*Task goal:* Omit the images. Restate all of the records word for word.

======== Data records ========

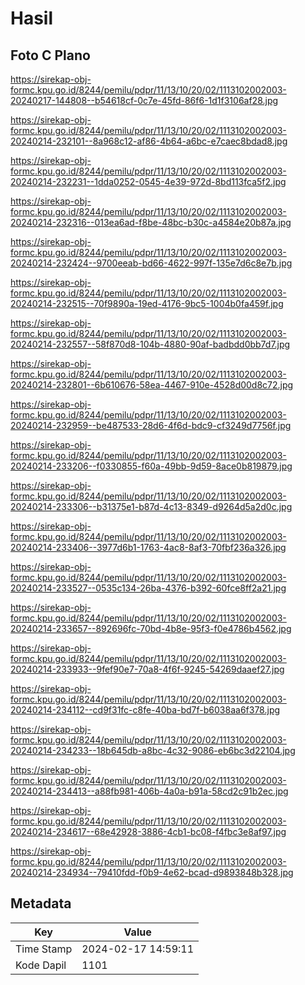 # Hasil

## Foto C Plano

https://sirekap-obj-formc.kpu.go.id/8244/pemilu/pdpr/11/13/10/20/02/1113102002003-20240217-144808--b54618cf-0c7e-45fd-86f6-1d1f3106af28.jpg

https://sirekap-obj-formc.kpu.go.id/8244/pemilu/pdpr/11/13/10/20/02/1113102002003-20240214-232101--8a968c12-af86-4b64-a6bc-e7caec8bdad8.jpg

https://sirekap-obj-formc.kpu.go.id/8244/pemilu/pdpr/11/13/10/20/02/1113102002003-20240214-232231--1dda0252-0545-4e39-972d-8bd113fca5f2.jpg

https://sirekap-obj-formc.kpu.go.id/8244/pemilu/pdpr/11/13/10/20/02/1113102002003-20240214-232316--013ea6ad-f8be-48bc-b30c-a4584e20b87a.jpg

https://sirekap-obj-formc.kpu.go.id/8244/pemilu/pdpr/11/13/10/20/02/1113102002003-20240214-232424--9700eeab-bd66-4622-997f-135e7d6c8e7b.jpg

https://sirekap-obj-formc.kpu.go.id/8244/pemilu/pdpr/11/13/10/20/02/1113102002003-20240214-232515--70f9890a-19ed-4176-9bc5-1004b0fa459f.jpg

https://sirekap-obj-formc.kpu.go.id/8244/pemilu/pdpr/11/13/10/20/02/1113102002003-20240214-232557--58f870d8-104b-4880-90af-badbdd0bb7d7.jpg

https://sirekap-obj-formc.kpu.go.id/8244/pemilu/pdpr/11/13/10/20/02/1113102002003-20240214-232801--6b610676-58ea-4467-910e-4528d00d8c72.jpg

https://sirekap-obj-formc.kpu.go.id/8244/pemilu/pdpr/11/13/10/20/02/1113102002003-20240214-232959--be487533-28d6-4f6d-bdc9-cf3249d7756f.jpg

https://sirekap-obj-formc.kpu.go.id/8244/pemilu/pdpr/11/13/10/20/02/1113102002003-20240214-233206--f0330855-f60a-49bb-9d59-8ace0b819879.jpg

https://sirekap-obj-formc.kpu.go.id/8244/pemilu/pdpr/11/13/10/20/02/1113102002003-20240214-233306--b31375e1-b87d-4c13-8349-d9264d5a2d0c.jpg

https://sirekap-obj-formc.kpu.go.id/8244/pemilu/pdpr/11/13/10/20/02/1113102002003-20240214-233406--3977d6b1-1763-4ac8-8af3-70fbf236a326.jpg

https://sirekap-obj-formc.kpu.go.id/8244/pemilu/pdpr/11/13/10/20/02/1113102002003-20240214-233527--0535c134-26ba-4376-b392-60fce8ff2a21.jpg

https://sirekap-obj-formc.kpu.go.id/8244/pemilu/pdpr/11/13/10/20/02/1113102002003-20240214-233657--892696fc-70bd-4b8e-95f3-f0e4786b4562.jpg

https://sirekap-obj-formc.kpu.go.id/8244/pemilu/pdpr/11/13/10/20/02/1113102002003-20240214-233933--9fef90e7-70a8-4f6f-9245-54269daaef27.jpg

https://sirekap-obj-formc.kpu.go.id/8244/pemilu/pdpr/11/13/10/20/02/1113102002003-20240214-234112--cd9f31fc-c8fe-40ba-bd7f-b6038aa6f378.jpg

https://sirekap-obj-formc.kpu.go.id/8244/pemilu/pdpr/11/13/10/20/02/1113102002003-20240214-234233--18b645db-a8bc-4c32-9086-eb6bc3d22104.jpg

https://sirekap-obj-formc.kpu.go.id/8244/pemilu/pdpr/11/13/10/20/02/1113102002003-20240214-234413--a88fb981-406b-4a0a-b91a-58cd2c91b2ec.jpg

https://sirekap-obj-formc.kpu.go.id/8244/pemilu/pdpr/11/13/10/20/02/1113102002003-20240214-234617--68e42928-3886-4cb1-bc08-f4fbc3e8af97.jpg

https://sirekap-obj-formc.kpu.go.id/8244/pemilu/pdpr/11/13/10/20/02/1113102002003-20240214-234934--79410fdd-f0b9-4e62-bcad-d9893848b328.jpg


## Metadata

| Key        | Value               |
| ---------- | ------------------- |
| Time Stamp | 2024-02-17 14:59:11 |
| Kode Dapil | 1101                |



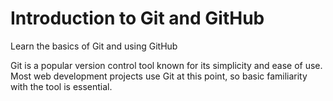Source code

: # Introduction to Git and GitHub
Learn the basics of Git and using GitHub

Git is a popular version control tool known for its simplicity and ease of use. Most web development projects use Git at this point, so basic familiarity with the tool is essential.
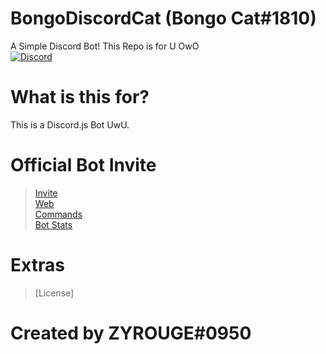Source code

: # BongoDiscordCat (Bongo Cat#1810)
A Simple Discord Bot! This Repo is for U OwO <br>
[![Discord](https://discordapp.com/api/guilds/521008266336141314/widget.png)](https://discordapp.com/invite/8jdDWzk)

# What is this for?
This is a Discord.js Bot UwU.

# Official Bot Invite
 > [Invite](https://discordapp.com/api/oauth2/authorize?client_id=614476694853779457&permissions=2146958847&scope=bot) <br>
 > [Web](https://bongodiscordcat.glitch.me/) <br>
 > [Commands](https://bongodiscordcat.glitch.me/commands) <br>
 > [Bot Stats](https://bongodiscordcat.glitch.me/stats)
 
# Extras
 > [License]

# Created by **ZYROUGE#0950**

========

*Exercise response:*
 # Hasil

## Foto C Plano

https://sirekap-obj-formc.kpu.go.id/8244/pemilu/pdpr/11/13/10/20/02/1113102002003-20240217-144808--b54618cf-0c7e-45fd-86f6-1d1f3106af28.jpg

https://sirekap-obj-formc.kpu.go.id/8244/pemilu/pdpr/11/13/10/20/02/1113102002003-20240214-232101--8a968c12-af86-4b64-a6bc-e7caec8bdad8.jpg

https://sirekap-obj-formc.kpu.go.id/8244/pemilu/pdpr/11/13/10/20/02/1113102002003-20240214-232231--1dda0252-0545-4e39-972d-8bd113fca5f2.jpg

https://sirekap-obj-formc.kpu.go.id/8244/pemilu/pdpr/11/13/10/20/02/1113102002003-20240214-232316--013ea6ad-f8be-48bc-b30c-a4584e20b87a.jpg

https://sirekap-obj-formc.kpu.go.id/8244/pemilu/pdpr/11/13/10/20/02/1113102002003-20240214-232424--9700eeab-bd66-4622-997f-135e7d6c8e7b.jpg

https://sirekap-obj-formc.kpu.go.id/8244/pemilu/pdpr/11/13/10/20/02/1113102002003-20240214-232515--70f9890a-19ed-4176-9bc5-1004b0fa459f.jpg

https://sirekap-obj-formc.kpu.go.id/8244/pemilu/pdpr/11/13/10/20/02/1113102002003-20240214-232557--58f870d8-104b-4880-90af-badbdd0bb7d7.jpg

https://sirekap-obj-formc.kpu.go.id/8244/pemilu/pdpr/11/13/10/20/02/1113102002003-20240214-232801--6b610676-58ea-4467-910e-4528d00d8c72.jpg

https://sirekap-obj-formc.kpu.go.id/8244/pemilu/pdpr/11/13/10/20/02/1113102002003-20240214-232959--be487533-28d6-4f6d-bdc9-cf3249d7756f.jpg

https://sirekap-obj-formc.kpu.go.id/8244/pemilu/pdpr/11/13/10/20/02/1113102002003-20240214-233206--f0330855-f60a-49bb-9d59-8ace0b819879.jpg

https://sirekap-obj-formc.kpu.go.id/8244/pemilu/pdpr/11/13/10/20/02/1113102002003-20240214-233306--b31375e1-b87d-4c13-8349-d9264d5a2d0c.jpg

https://sirekap-obj-formc.kpu.go.id/8244/pemilu/pdpr/11/13/10/20/02/1113102002003-20240214-233406--3977d6b1-1763-4ac8-8af3-70fbf236a326.jpg

https://sirekap-obj-formc.kpu.go.id/8244/pemilu/pdpr/11/13/10/20/02/1113102002003-20240214-233527--0535c134-26ba-4376-b392-60fce8ff2a21.jpg

https://sirekap-obj-formc.kpu.go.id/8244/pemilu/pdpr/11/13/10/20/02/1113102002003-20240214-233657--892696fc-70bd-4b8e-95f3-f0e4786b4562.jpg

https://sirekap-obj-formc.kpu.go.id/8244/pemilu/pdpr/11/13/10/20/02/1113102002003-20240214-233933--9fef90e7-70a8-4f6f-9245-54269daaef27.jpg

https://sirekap-obj-formc.kpu.go.id/8244/pemilu/pdpr/11/13/10/20/02/1113102002003-20240214-234112--cd9f31fc-c8fe-40ba-bd7f-b6038aa6f378.jpg

https://sirekap-obj-formc.kpu.go.id/8244/pemilu/pdpr/11/13/10/20/02/1113102002003-20240214-234233--18b645db-a8bc-4c32-9086-eb6bc3d22104.jpg

https://sirekap-obj-formc.kpu.go.id/8244/pemilu/pdpr/11/13/10/20/02/1113102002003-20240214-234413--a88fb981-406b-4a0a-b91a-58cd2c91b2ec.jpg

https://sirekap-obj-formc.kpu.go.id/8244/pemilu/pdpr/11/13/10/20/02/1113102002003-20240214-234617--68e42928-3886-4cb1-bc08-f4fbc3e8af97.jpg

https://sirekap-obj-formc.kpu.go.id/8244/pemilu/pdpr/11/13/10/20/02/1113102002003-20240214-234934--79410fdd-f0b9-4e62-bcad-d9893848b328.jpg


## Metadata

| Key        | Value               |
| ---------- | ------------------- |
| Time Stamp | 2024-02-17 14:59:11 |
| Kode Dapil | 1101                |



Source code

: # Introduction to Git and GitHub
Learn the basics of Git and using GitHub

Git is a popular version control tool known for its simplicity and ease of use. Most web development projects use Git at this point, so basic familiarity with the tool is essential.
Source code

: # BongoDiscordCat (Bongo Cat#1810)
A Simple Discord Bot! This Repo is for U OwO <br>
[![Discord](https://discordapp.com/api/guilds/521008266336141314/widget.png)](https://discordapp.com/invite/8jdDWzk)

# What is this for?
This is a Discord.js Bot UwU.

# Official Bot Invite
 > [Invite](https://discordapp.com/api/oauth2/authorize?client_id=614476694853779457&permissions=2146958847&scope=bot) <br>
 > [Web](https://bongodiscordcat.glitch.me/) <br>
 > [Commands](https://bongodiscordcat.glitch.me/commands) <br>
 > [Bot Stats](https://bongodiscordcat.glitch.me/stats)
 
# Extras
 > [License]

# Created by **ZYROUGE#0950**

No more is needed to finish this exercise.